The data: Begin
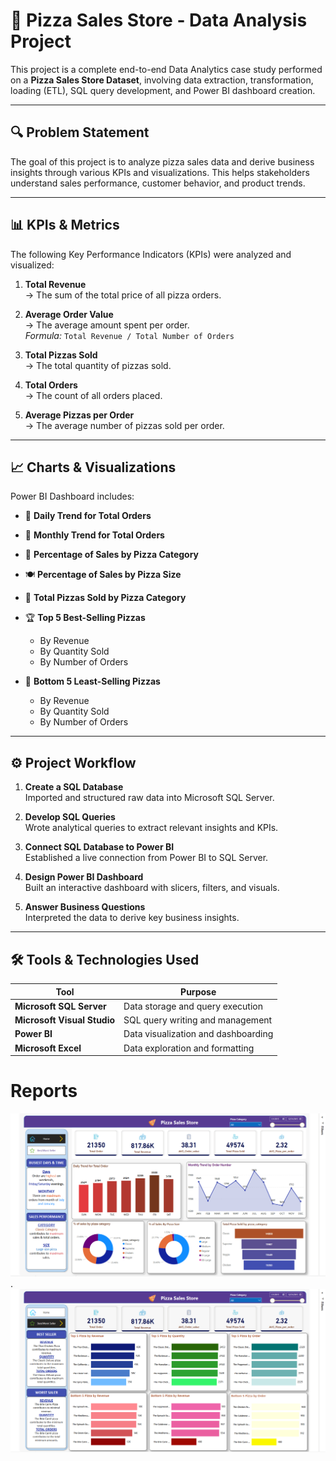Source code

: # 🍕 Pizza Sales Store - Data Analysis Project

This project is a complete end-to-end Data Analytics case study performed on a **Pizza Sales Store Dataset**, involving data extraction, transformation, loading (ETL), SQL query development, and Power BI dashboard creation.

---

## 🔍 Problem Statement

The goal of this project is to analyze pizza sales data and derive business insights through various KPIs and visualizations. This helps stakeholders understand sales performance, customer behavior, and product trends.

---

## 📊 KPIs & Metrics

The following Key Performance Indicators (KPIs) were analyzed and visualized:

1. **Total Revenue**  
   → The sum of the total price of all pizza orders.

2. **Average Order Value**  
   → The average amount spent per order.  
   *Formula:* `Total Revenue / Total Number of Orders`

3. **Total Pizzas Sold**  
   → The total quantity of pizzas sold.

4. **Total Orders**  
   → The count of all orders placed.

5. **Average Pizzas per Order**  
   → The average number of pizzas sold per order.

---

## 📈 Charts & Visualizations

Power BI Dashboard includes:

- 📅 **Daily Trend for Total Orders**
- 📆 **Monthly Trend for Total Orders**
- 🍕 **Percentage of Sales by Pizza Category**
- 🍽️ **Percentage of Sales by Pizza Size**
- 🔢 **Total Pizzas Sold by Pizza Category**
- 🏆 **Top 5 Best-Selling Pizzas**  
  - By Revenue  
  - By Quantity Sold  
  - By Number of Orders

- 🧊 **Bottom 5 Least-Selling Pizzas**  
  - By Revenue  
  - By Quantity Sold  
  - By Number of Orders

---

## ⚙️ Project Workflow

1. **Create a SQL Database**  
   Imported and structured raw data into Microsoft SQL Server.

2. **Develop SQL Queries**  
   Wrote analytical queries to extract relevant insights and KPIs.

3. **Connect SQL Database to Power BI**  
   Established a live connection from Power BI to SQL Server.

4. **Design Power BI Dashboard**  
   Built an interactive dashboard with slicers, filters, and visuals.

5. **Answer Business Questions**  
   Interpreted the data to derive key business insights.

---

## 🛠 Tools & Technologies Used

| Tool                  | Purpose                            |
|-----------------------|------------------------------------|
| **Microsoft SQL Server**     | Data storage and query execution   |
| **Microsoft Visual Studio**  | SQL query writing and management   |
| **Power BI**                 | Data visualization and dashboarding|
| **Microsoft Excel**          | Data exploration and formatting    |

# Reports

![](https://github.com/mistrychintan/Pizza_Sales_Analysis/blob/main/Home.png).
![](https://github.com/mistrychintan/Pizza_Sales_Analysis/blob/main/best.png)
The data: End
## Problem to solve
Where does "blob" appear in the listing? Show every line that has it.

## Your response
![](https://github.com/mistrychintan/Pizza_Sales_Analysis/blob/main/Home.png).
![](https://github.com/mistrychintan/Pizza_Sales_Analysis/blob/main/best.png)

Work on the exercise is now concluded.